Reflections for PTs #1 – Hammering Through That Hill

Running a physical therapy business isn’t easy. From keeping track of medical billing to personal development to marketing, there is a mountain of work to sift through and make sure is on par with your level of service and quality of care.

Like most practice owners, we can sometimes feel bogged down with an endless list of obligations. And while we know it comes with the territory, it doesn’t mean that you have to feel like you’re stuck in a rut with no way out. So, when I feel like I’m getting overwhelmed, I think of one man. His name is Dahrath Manjhi. Let me tell you a little bit about his story.

The Story of Dahrath Manjhi

Manjhi’s story takes place in a village that did not have direct access to a nearby city due to a hill that blocked its path. But nonetheless, Manjhi had one goal in mind: to cut through this 300-foot-high mountain of rock and do whatever it took to make way for access into the city. Initially, Manjhi thought this type of endeavor would only be a 10-kilometer trip. Instead, it turned out to be a 70-kilometer trek due to the placement of the hill. But that didn’t stop this man with the go-getter personality. Manjhi was determined to overcome this obstacle after his wife died due to lack of receiving hospital care and medical treatment when she needed it because the nearest facility was too far away.
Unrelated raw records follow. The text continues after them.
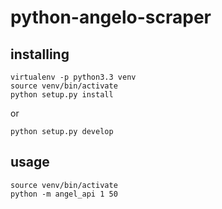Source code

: python-angelo-scraper
=====================

installing
----

    virtualenv -p python3.3 venv
    source venv/bin/activate
    python setup.py install
or

    python setup.py develop

usage
----

    source venv/bin/activate
    python -m angel_api 1 50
Manjhi did not want others to suffer similar unfortunate circumstances so he got to work. From 1960 to 1982, he began cutting through this rocky hill with just a few tools in his possession: a chisel, hammer, and rope. 

“When I started hammering the hill, people called me a lunatic, but that steeled my resolve,” Manjhi later said.

Several years later, this incredible man passed away in 2007, but his story is told again and again to both old and new generations. As for the end result of his monumental goal? The completed path today is a kilometer long, about 16 feet wide, and still utilized by those in his village.

Lessons I’ve Learned

I’ve gathered so much from this little story that has shaped and changed the way I view so much in my life – both professionally and personally. Lessons about overcoming challenges, staying true to yourself, keeping your eye on the goal and so much more. To be honest, I never even knew Manjhi’s name until a little while ago, but now he is one of the first people that come to mind when I start to feel overwhelmed. He is the true example of how you can “dream the impossible” and become “living the probable.” All you need is a little bit of patience, persistence and coordinated drive.